Start of MATERIAL TO PROCESS

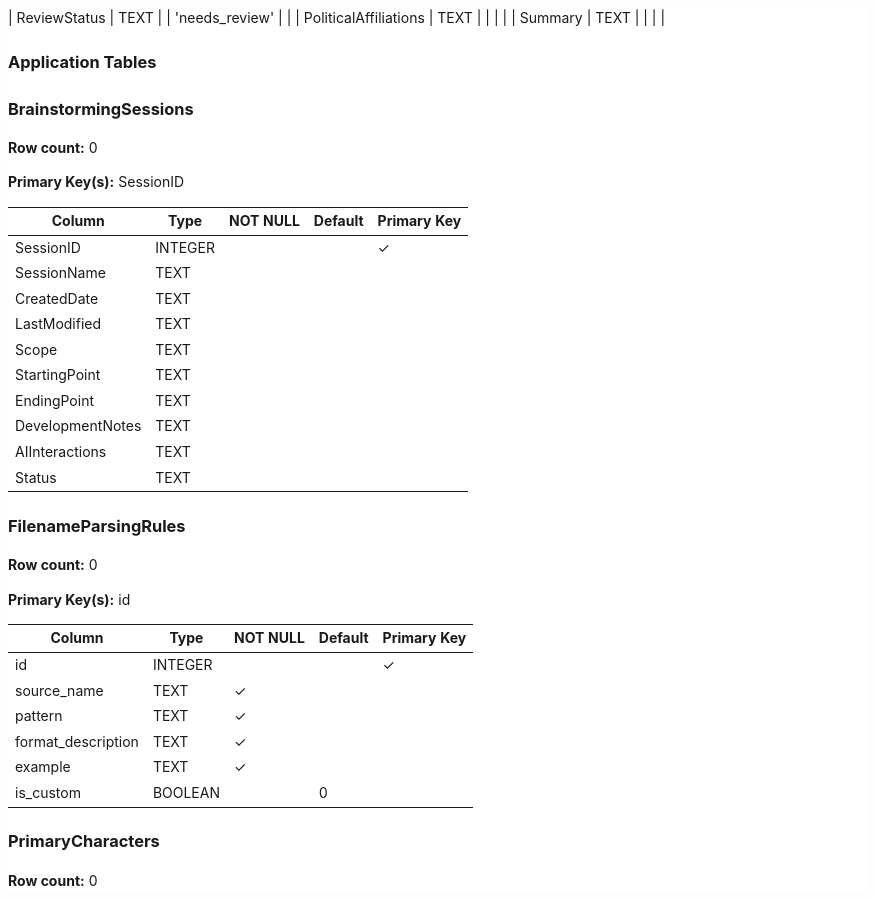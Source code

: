 | ReviewStatus | TEXT |  | 'needs_review' |  |
| PoliticalAffiliations | TEXT |  |  |  |
| Summary | TEXT |  |  |  |

### Application Tables

### BrainstormingSessions
**Row count:** 0

**Primary Key(s):** SessionID

| Column | Type | NOT NULL | Default | Primary Key |
|--------|------|----------|---------|-------------|
| SessionID | INTEGER |  |  | ✓ |
| SessionName | TEXT |  |  |  |
| CreatedDate | TEXT |  |  |  |
| LastModified | TEXT |  |  |  |
| Scope | TEXT |  |  |  |
| StartingPoint | TEXT |  |  |  |
| EndingPoint | TEXT |  |  |  |
| DevelopmentNotes | TEXT |  |  |  |
| AIInteractions | TEXT |  |  |  |
| Status | TEXT |  |  |  |

### FilenameParsingRules
**Row count:** 0

**Primary Key(s):** id

| Column | Type | NOT NULL | Default | Primary Key |
|--------|------|----------|---------|-------------|
| id | INTEGER |  |  | ✓ |
| source_name | TEXT | ✓ |  |  |
| pattern | TEXT | ✓ |  |  |
| format_description | TEXT | ✓ |  |  |
| example | TEXT | ✓ |  |  |
| is_custom | BOOLEAN |  | 0 |  |

### PrimaryCharacters
**Row count:** 0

End of MATERIAL TO PROCESS

AIM OF THE EXERCISE:
Please transcribe exactly the line containing "AIInteractions | TEXT" and every line after it through the end of the records, and nothing else.

ANSWER TO THE PROBLEM:
| AIInteractions | TEXT |  |  |  |
| Status | TEXT |  |  |  |

### FilenameParsingRules
**Row count:** 0

**Primary Key(s):** id

| Column | Type | NOT NULL | Default | Primary Key |
|--------|------|----------|---------|-------------|
| id | INTEGER |  |  | ✓ |
| source_name | TEXT | ✓ |  |  |
| pattern | TEXT | ✓ |  |  |
| format_description | TEXT | ✓ |  |  |
| example | TEXT | ✓ |  |  |
| is_custom | BOOLEAN |  | 0 |  |

### PrimaryCharacters
**Row count:** 0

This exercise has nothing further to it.